Leveraging cell research has become integral to the operation of genomics, screening, biomarker discovery, and biotherapeutics development rules around the world.
- Gene and protein expression
- Functional assays based on target molecules
- Primary and transfected cells
All these areas are crucial for bioscience disciplines. By automating these processes, researchers achieve consistent results and regain hours that can be spent on more intensive aspects of the process.
There are three common types of artificial cloning. The first one, reproductive cloning, is the one that sparks the most scientific and ethical debate. It’s also one of the most exciting fields in gene cloning research since the possibilities are virtually limitless.

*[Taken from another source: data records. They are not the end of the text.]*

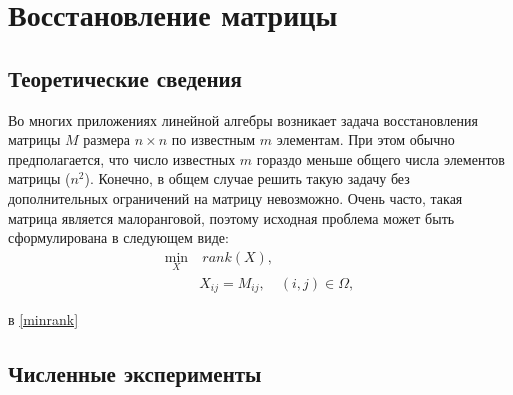 \section{Восстановление матрицы}
	 \subsection{Теоретические сведения}
	 \par Во многих приложениях линейной алгебры возникает задача восстановления матрицы $M$ размера $n \times n$
	      по известным $m$ элементам. При этом обычно предполагается, что число  известных $m$ гораздо
	      меньше общего числа элементов матрицы ($n^2$).  Конечно, в общем случае решить такую задачу без дополнительных
	      ограничений на матрицу невозможно. Очень часто, такая матрица является малоранговой, поэтому исходная проблема 
	      может быть сформулирована в следующем виде:
	  \begin{align}\label{minrank}
	    \min\limits_X & \  rank(X), \\
	   & X_{ij} = M_{ij}, \quad (i,j) \in \Omega, 
	  \end{align}
	  
	  в \eqref{minrank}

         \clearpage
	  \subsection{Численные эксперименты}

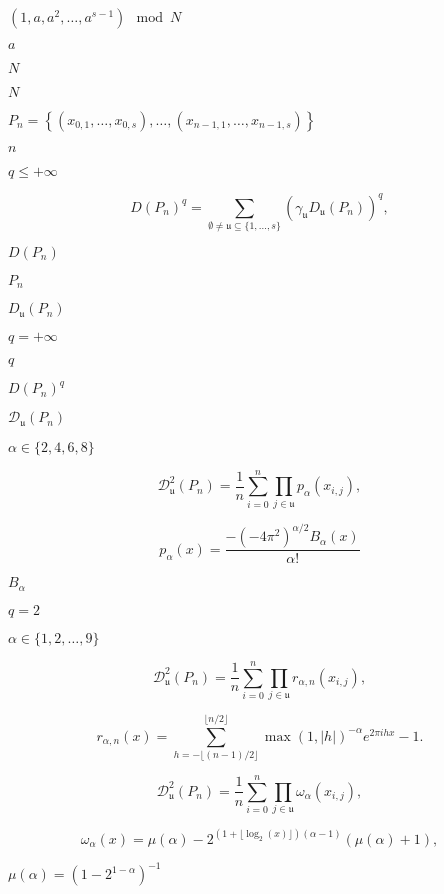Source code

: \documentclass{article}
\begin{document}
$ (1, a, a^2, \dots, a^{s-1}) \mod N $
\pagebreak

$a$
\pagebreak

$N$
\pagebreak

$ N $
\pagebreak

$P_n = \left\{(x_{0,1}, \dots, x_{0, s}), \dots, (x_{n-1,1}, \dots, x_{n-1, s}) \right\}$
\pagebreak

$n$
\pagebreak

$ q \leq +\infty $
\pagebreak

\[    D(P_n)^q = \sum_{\emptyset \neq \mathfrak u \subseteq \{1, \dots, s\}}\left(\gamma_{\mathfrak u} D_{\mathfrak u}(P_n)\right)^q,
\]
\pagebreak

$D(P_n)$
\pagebreak

$P_n$
\pagebreak

$ D_{\mathfrak u}(P_n) $
\pagebreak

$q = +\infty$
\pagebreak

$q$
\pagebreak

$D(P_n)^q$
\pagebreak

$\mathcal D_{\mathfrak u}(P_n)$
\pagebreak

$\alpha \in \{2, 4, 6, 8\}$
\pagebreak

\[        \mathcal{D}^2_{\mathfrak u}(P_n) = \frac{1}{n} \sum_{i = 0}^n 
        \prod_{j \in \mathfrak u} p_{\alpha}(x_{i,j}),
\]
\pagebreak

\[        p_{\alpha}(x) = \frac{- (-4 \pi^2)^{\alpha/2} B_{\alpha}(x)}{\alpha!}
\]
\pagebreak

$B_{\alpha}$
\pagebreak

$ q = 2$
\pagebreak

$\alpha \in \{1, 2, \dots, 9\}$
\pagebreak

\[        \mathcal{D}^2_{\mathfrak u}(P_n) = \frac{1}{n} \sum_{i = 0}^n 
        \prod_{j \in \mathfrak u} r_{\alpha, n}(x_{i,j}),
\]
\pagebreak

\[        r_{\alpha, n}(x) = \sum_{h = - \lfloor (n-1)/2 \rfloor }^{\lfloor n/2 \rfloor} \max(1,|h|)^{-\alpha} e^{2 \pi i h x} - 1.
\]
\pagebreak

\[        \mathcal{D}^2_{\mathfrak u}(P_n) = \frac{1}{n} \sum_{i = 0}^n 
        \prod_{j \in \mathfrak u} \omega_{\alpha}(x_{i,j}),
\]
\pagebreak

\[        \omega_{\alpha}(x) = \mu(\alpha) - 2^{(1+\lfloor \log_2(x) \rfloor) (\alpha - 1)}(\mu(\alpha) + 1),
\]
\pagebreak

$ \mu(\alpha) = (1 - 2^{1- \alpha})^{-1} $
\pagebreak
\end{document}
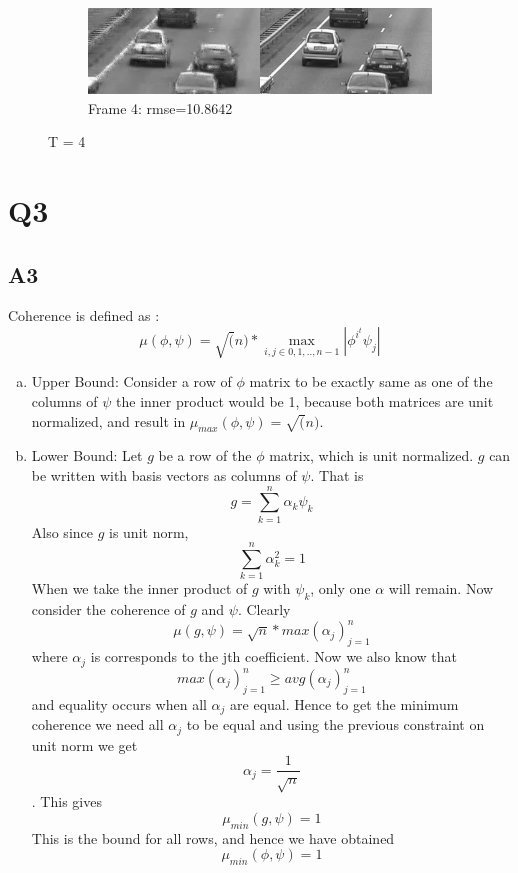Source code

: \documentclass{article}
\begin{document}
\begin{figure}[H]
  \begin{subfigure}[t]{1.0\linewidth}
    \centering
    \includegraphics[scale=0.5]{images/frame_4_t4}
    \caption{Frame 4: rmse=10.8642}
  \end{subfigure}
  \caption{T = 4}
\end{figure}






\section*{Q3}
\subsection*{A3}
Coherence is defined as : $$\mu(\phi,\psi) = \sqrt(n)*\max_{i,j \in {0,1,..,n-1}} |\phi^{i^{t}}\psi_j|$$

\begin{enumerate}[(a)]
\item Upper Bound:
  Consider a row of $\phi$ matrix to be exactly same as one of the columns of $\psi$ the inner product would be 1, because both matrices are unit normalized, and result in $\mu_{max}(\phi,\psi) = \sqrt(n)$.
\item Lower Bound:
  Let $g$ be a row of the $\phi$ matrix, which is unit normalized. $g$ can be written with basis vectors as columns of $\psi$. That is
  $$g = \sum_{k=1}^{n}\alpha_k \psi_k$$
  Also since $g$ is unit norm, $$\sum_{k=1}^n\alpha_k^2 = 1$$
  When we take the inner product of $g$ with $\psi_k$, only one $\alpha$ will remain. Now consider the coherence of $g$ and $\psi$. Clearly
  $$\mu(g,\psi) = \sqrt{n} * max(\alpha_j)_{j=1}^n$$ where $\alpha_j$ is corresponds to the jth coefficient. Now we also know that $$max(\alpha_j)_{j=1}^n \ge avg(\alpha_j)_{j=1}^n$$ and equality occurs when all $\alpha_j$ are equal. Hence to get the minimum coherence we need all $\alpha_j$ to be equal and using the previous constraint on unit norm we get $$\alpha_j = \frac{1}{\sqrt{n}}$$. This gives $$\mu_{min}(g,\psi) = 1$$
  This is the bound for all rows, and hence we have obtained $$\mu_{min}(\phi,\psi) = 1$$
\end{enumerate}
\end{document}
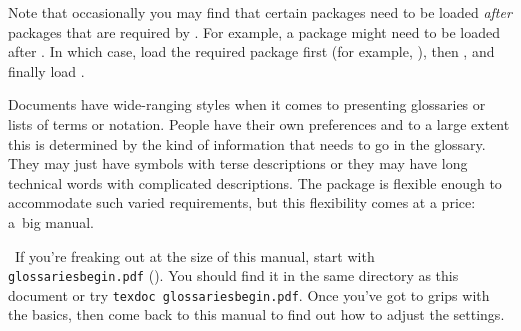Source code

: \documentclass[report,inlinetitle,widecs]{nlctdoc}
\begin{document}
Note that occasionally you may find that certain packages need to be
loaded \emph{after} packages that are required by . For
example, a package  might need to be loaded after . In
which case, load the required package first (for example,
), then , and finally load .

\begin{important}
Documents have wide-ranging styles when it comes to presenting glossaries
or lists of terms or notation. People have their own preferences and
to a large extent this is determined by the kind of information that
needs to go in the glossary. They may just have symbols with
terse descriptions or they may have long technical words with
complicated descriptions. The  package is
flexible enough to accommodate such varied requirements, but this
flexibility comes at a price: a~big manual.

\aargh\ If you're freaking out at the size of this manual, start with
\texttt{glossariesbegin.pdf} (). You should find it in the same directory as this
document or try \texttt{texdoc glossariesbegin.pdf}. Once you've got
to grips with the basics, then come back to this manual to find out
how to adjust the settings.
\end{important}
\end{document}
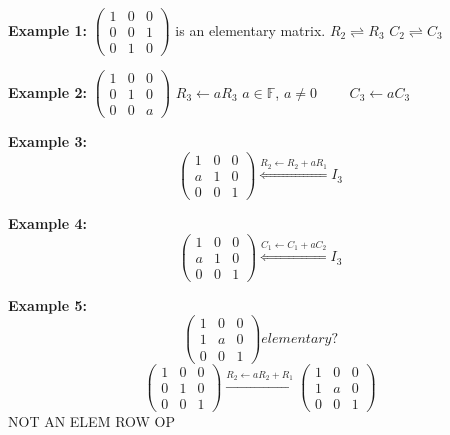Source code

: \documentclass[12pt]{article}
\newcommand{\mF}{{\mathbb{F}}}
\begin{document}
	{\color{Brown}
	\textbf{Example 1: }
	$\begin{pmatrix}
		1 & 0 & 0\\
		0 & 0 & 1\\
		0 & 1 & 0 
	\end{pmatrix}$ is an elementary matrix. 
	$R_2 \rightleftharpoons R_3$ $C_2 \rightleftharpoons C_3$ 
	
	\textbf{Example 2:}
	$\begin{pmatrix}
		1 & 0 & 0\\
		0 & 1 & 0\\
		0 & 0 & a 
	\end{pmatrix}$  
	$R_3 \leftarrow aR_3$ $a \in \mF$, $a \neq 0 \qquad $ 
	$C_3 \leftarrow aC_3$ 

	\textbf{Example 3:}
	\[
		\begin{pmatrix}
			1 & 0 & 0\\
			a & 1 & 0\\
			0 & 0 & 1
		\end{pmatrix}
	\overset{R_2 \leftarrow R_2 + aR_1}{\Longleftarrow} I_3
	\]
	
	\textbf{Example 4:}
	\[
		\begin{pmatrix}
			1 & 0 & 0\\
			a & 1 & 0\\
			0 & 0 & 1
		\end{pmatrix}
	\overset{C_1 \leftarrow C_1 + aC_2}{\Longleftarrow} I_3
	\]

	\textbf{Example 5:}
	\[
		\begin{pmatrix}
			1 & 0 & 0\\
			1 & a & 0\\
			0 & 0 & 1
		\end{pmatrix}
	elementary?
	\]
	\[
		\begin{pmatrix}
			1 & 0 & 0\\
			0 & 1 & 0\\
			0 & 0 & 1
		\end{pmatrix}
		\overset{R_2 \leftarrow aR_2 + R_1}{\longrightarrow}
		\begin{pmatrix}
			1 & 0 & 0\\
			1 & a & 0\\
			0 & 0 & 1
		\end{pmatrix}
	\]
	NOT AN ELEM ROW OP


	
	}
	
\end{document}
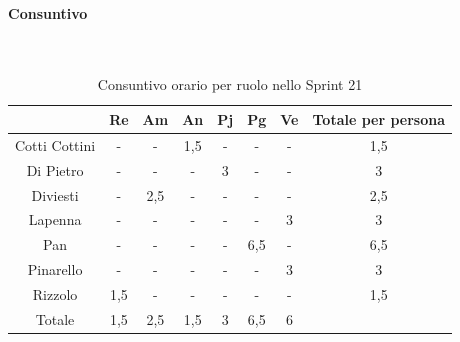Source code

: \documentclass{article}
\begin{document}
            \paragraph{Consuntivo}\mbox{}\\
            \begin{table}[H]
                \centering
                \begin{tabular}{|c|c|c|c|c|c|c|c|}
                \hline
                              & Re  & Am  & An  & Pj  & Pg  & Ve  & Totale per persona \\ \hline
                Cotti Cottini & -   & -   & 1,5 & -   & -   & -   & 1,5                \\ \hline
                Di Pietro     & -   & -   & -   & 3   & -   & -   & 3                  \\ \hline
                Diviesti      & -   & 2,5 & -   & -   & -   & -   & 2,5                \\ \hline
                Lapenna       & -   & -   & -   & -   & -   & 3   & 3                  \\ \hline
                Pan           & -   & -   & -   & -   & 6,5 & -   & 6,5                \\ \hline
                Pinarello     & -   & -   & -   & -   & -   & 3   & 3                  \\ \hline
                Rizzolo       & 1,5 & -   & -   & -   & -   & -   & 1,5                \\ \hline
                Totale        & 1,5 & 2,5 & 1,5 & 3   & 6,5 & 6   &                    \\ \hline
                \end{tabular}
                \caption{Consuntivo orario per ruolo nello Sprint 21}
            \end{table}

\end{document}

The second type is therapeutic cloning. This process reproduces embryonic stem cells, with the goal of recreating injured or diseased tissue. If successful, experiments in this field could be revolutionary for reversing injury or degenerative disease.
The third type of artificial cloning is gene cloning. This process reproduces genes and involves inserting a gene from one organism into a carrier. These carriers are referred to as vectors, and often include viruses, bacteria, and plasmids. After the gene is placed in the vector, the vector is exposed to manipulated lab conditions that cause it to multiply on repeat. This produces many, many identical copies of the gene initially inserted into the vector.
Transfection is a scientific process that exposes protein expression and gene function. In most cases, labs leverage this process to understand the following:
- Gene regulation and function
- Protein production and expression
- Analyzing mutations
- Biochemical mapping
At its core, transfection is the process of introducing foreign genes or materials into the cell’s pre-existing DNA. By introducing eukaryotic cells to nucleic acids, scientists can study genes in a controlled environment.
Assay-based technology, paired with automated selection methods, allows researchers to keep DNA expressions stable. This allows the process to be mostly automated, rather than spending precious manhours on repetitive tasks that our systems can do. By reducing human error, giving time back, and allowing researchers to focus on the work that really matters to them, automation is the way to go.